* **WORK ITEM**
All of the data below should be printed again exactly, pictures excluded.

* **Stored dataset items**
☆ ☆ ☆
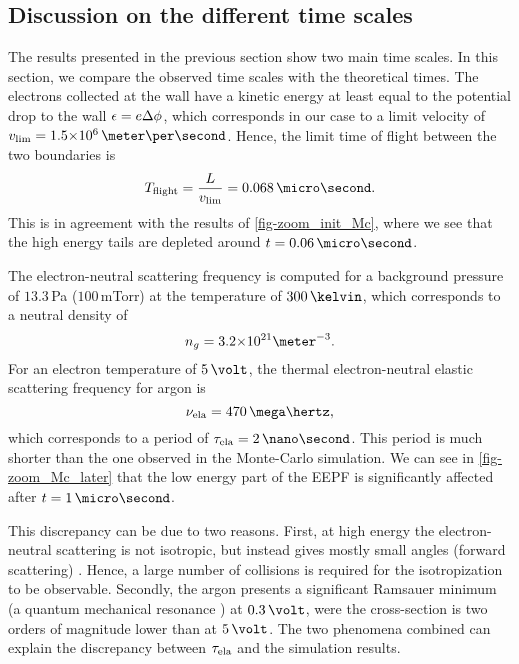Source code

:   \subsection{Discussion on the different time scales}
    The results presented in the previous section show two main time scales.
    In this section, we compare the observed time scales with the theoretical times.
    The electrons collected at the wall have a kinetic energy at least equal to the potential drop to the wall $\epsilon = e \Delta \phi$, which corresponds in our case to a limit velocity of $v_{\rm lim} = \sn{1.5}{6} \,\meter\per\second$.
    Hence, the limit time of flight between the two boundaries is
    \[ T_{\rm flight} = \frac{L}{v_{\rm lim}} = 0.068 \,\micro\second.  \]
    This is in agreement with the results of \cref{fig-zoom_init_Mc}, where we see that the high energy tails are depleted around $t=0.06\,\micro\second$.
    
    \vspace{1em}
    The electron-neutral scattering frequency is computed for a background pressure of $13.3$\,Pa (${100}$\,mTorr) at the temperature of $300\,\kelvin$, which corresponds to a neutral density of $${n_g = \sn{3.2}{21} \meter^{-3}}.$$
    For an electron temperature of $5\,\volt$, the thermal electron-neutral elastic scattering frequency for argon is \citep[p.73]{lieberman2005}
    \[ \nu_{\rm ela} = 470 \,\mega\hertz,  \] 
    which corresponds to a period of $\tau_{\rm ela} = 2 \,\nano\second$.
    This period is much shorter than the one observed in the Monte-Carlo simulation.
    We can see in \cref{fig-zoom_Mc_later} that the low energy part of the EEPF is significantly affected after $t=1\,\micro\second$.
    
    This discrepancy can be due to two reasons.
    First, at high energy the electron-neutral scattering is not isotropic, but instead gives mostly small angles (forward scattering) \citep{vahedi1995}.
    Hence, a large number of collisions is required for the isotropization to be observable.
    Secondly, the argon presents a significant Ramsauer minimum (a quantum mechanical resonance \citep{lieberman2005}) at $0.3 \,\volt$, were the cross-section is two orders of magnitude lower than at $5\,\volt$.
    The two phenomena combined can explain the discrepancy between $\tau_{\rm ela}$ and the simulation results.
  
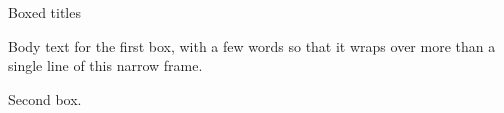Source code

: \documentclass[11pt]{beamer}
\begin{document}
\begin{frame}[t]{Boxed titles}
\begin{tcolorbox}[posterbox,title=Problem]
Body text for the first box, with a few words so that it wraps over more than a single line of this narrow frame.
\end{tcolorbox}
\begin{tcolorbox}[posterbox,title=Other,colframe=red!70!black,colbacktitle=red!70!black]
Second box.
\end{tcolorbox}
\end{frame}
\end{document}
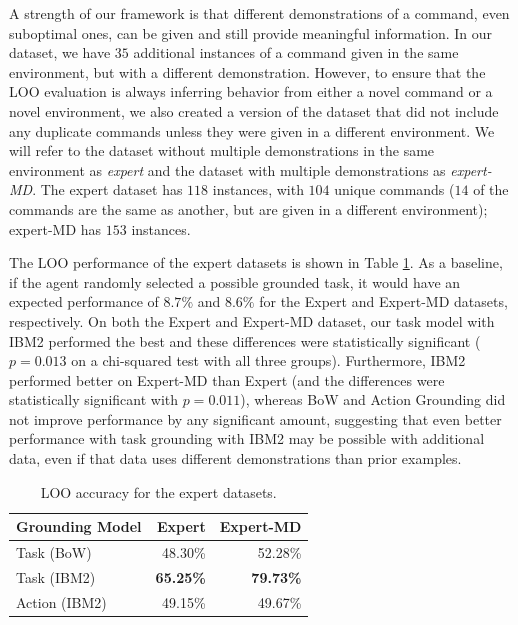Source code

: \documentclass[conference]{IEEEtran}
\begin{document}
A strength of our framework is that different demonstrations of a command, even suboptimal ones, can be given and still provide meaningful information. In our dataset, we have $35$ additional instances of a command given in the same environment, but with a different demonstration. However, to ensure that the LOO evaluation is always inferring behavior from either a novel command or a novel environment, we also created a version of the dataset that did not include any duplicate commands unless they were given in a different environment. We will refer to the dataset without multiple demonstrations in the same environment as {\em expert} and the dataset with multiple demonstrations as {\em expert-MD}. The expert dataset has $118$ instances, with $104$ unique commands ($14$ of the commands are the same as another, but are given in a different environment); expert-MD has $153$ instances. %

The LOO performance of the expert datasets is shown in Table \ref{tab:res_e}. As a baseline, if the agent randomly selected a possible grounded task, it would have an expected performance of $8.7\%$ and $8.6\%$ for the Expert and Expert-MD datasets, respectively. On both the Expert and Expert-MD dataset, our task model with IBM2 performed the best and these differences were statistically significant ($p = 0.013$ on a chi-squared test with all three groups). Furthermore, IBM2 performed better on Expert-MD than Expert (and the differences were statistically significant with $p = 0.011$), whereas BoW and Action Grounding did not improve performance by any significant amount, suggesting that even better performance with task grounding with IBM2 may be possible with additional data, even if that data uses different demonstrations than prior examples. 


\begin{table}[tb]
\begin{center}
\begin{tabular}{@{}lrr@{}} \toprule
Grounding Model & Expert & Expert-MD \\ \midrule
Task (BoW) & 48.30\% & 52.28\% \\ 
Task (IBM2) & {\bf 65.25\%} & {\bf 79.73\%}  \\ 
Action (IBM2) & 49.15\% & 49.67\% \\ \bottomrule
\hline
 \end{tabular} 
 \caption{\small LOO accuracy for the expert datasets.}
 \label{tab:res_e}
\end{center}
\end{table}
\end{document}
☆ ☆ ☆
* **FINISHED TASK**
Source code

:   \subsection{Discussion on the different time scales}
    The results presented in the previous section show two main time scales.
    In this section, we compare the observed time scales with the theoretical times.
    The electrons collected at the wall have a kinetic energy at least equal to the potential drop to the wall $\epsilon = e \Delta \phi$, which corresponds in our case to a limit velocity of $v_{\rm lim} = \sn{1.5}{6} \,\meter\per\second$.
    Hence, the limit time of flight between the two boundaries is
    \[ T_{\rm flight} = \frac{L}{v_{\rm lim}} = 0.068 \,\micro\second.  \]
    This is in agreement with the results of \cref{fig-zoom_init_Mc}, where we see that the high energy tails are depleted around $t=0.06\,\micro\second$.
    
    \vspace{1em}
    The electron-neutral scattering frequency is computed for a background pressure of $13.3$\,Pa (${100}$\,mTorr) at the temperature of $300\,\kelvin$, which corresponds to a neutral density of $${n_g = \sn{3.2}{21} \meter^{-3}}.$$
    For an electron temperature of $5\,\volt$, the thermal electron-neutral elastic scattering frequency for argon is \citep[p.73]{lieberman2005}
    \[ \nu_{\rm ela} = 470 \,\mega\hertz,  \] 
    which corresponds to a period of $\tau_{\rm ela} = 2 \,\nano\second$.
    This period is much shorter than the one observed in the Monte-Carlo simulation.
    We can see in \cref{fig-zoom_Mc_later} that the low energy part of the EEPF is significantly affected after $t=1\,\micro\second$.
    
    This discrepancy can be due to two reasons.
    First, at high energy the electron-neutral scattering is not isotropic, but instead gives mostly small angles (forward scattering) \citep{vahedi1995}.
    Hence, a large number of collisions is required for the isotropization to be observable.
    Secondly, the argon presents a significant Ramsauer minimum (a quantum mechanical resonance \citep{lieberman2005}) at $0.3 \,\volt$, were the cross-section is two orders of magnitude lower than at $5\,\volt$.
    The two phenomena combined can explain the discrepancy between $\tau_{\rm ela}$ and the simulation results.
  
Source code

: \documentclass[11pt]{beamer}
\begin{document}
\begin{frame}[t]{Boxed titles}
\begin{tcolorbox}[posterbox,title=Problem]
Body text for the first box, with a few words so that it wraps over more than a single line of this narrow frame.
\end{tcolorbox}
\begin{tcolorbox}[posterbox,title=Other,colframe=red!70!black,colbacktitle=red!70!black]
Second box.
\end{tcolorbox}
\end{frame}
\end{document}
Source code

: \documentclass[conference]{IEEEtran}
\begin{document}
A strength of our framework is that different demonstrations of a command, even suboptimal ones, can be given and still provide meaningful information. In our dataset, we have $35$ additional instances of a command given in the same environment, but with a different demonstration. However, to ensure that the LOO evaluation is always inferring behavior from either a novel command or a novel environment, we also created a version of the dataset that did not include any duplicate commands unless they were given in a different environment. We will refer to the dataset without multiple demonstrations in the same environment as {\em expert} and the dataset with multiple demonstrations as {\em expert-MD}. The expert dataset has $118$ instances, with $104$ unique commands ($14$ of the commands are the same as another, but are given in a different environment); expert-MD has $153$ instances. %

The LOO performance of the expert datasets is shown in Table \ref{tab:res_e}. As a baseline, if the agent randomly selected a possible grounded task, it would have an expected performance of $8.7\%$ and $8.6\%$ for the Expert and Expert-MD datasets, respectively. On both the Expert and Expert-MD dataset, our task model with IBM2 performed the best and these differences were statistically significant ($p = 0.013$ on a chi-squared test with all three groups). Furthermore, IBM2 performed better on Expert-MD than Expert (and the differences were statistically significant with $p = 0.011$), whereas BoW and Action Grounding did not improve performance by any significant amount, suggesting that even better performance with task grounding with IBM2 may be possible with additional data, even if that data uses different demonstrations than prior examples. 


\begin{table}[tb]
\begin{center}
\begin{tabular}{@{}lrr@{}} \toprule
Grounding Model & Expert & Expert-MD \\ \midrule
Task (BoW) & 48.30\% & 52.28\% \\ 
Task (IBM2) & {\bf 65.25\%} & {\bf 79.73\%}  \\ 
Action (IBM2) & 49.15\% & 49.67\% \\ \bottomrule
\hline
 \end{tabular} 
 \caption{\small LOO accuracy for the expert datasets.}
 \label{tab:res_e}
\end{center}
\end{table}
\end{document}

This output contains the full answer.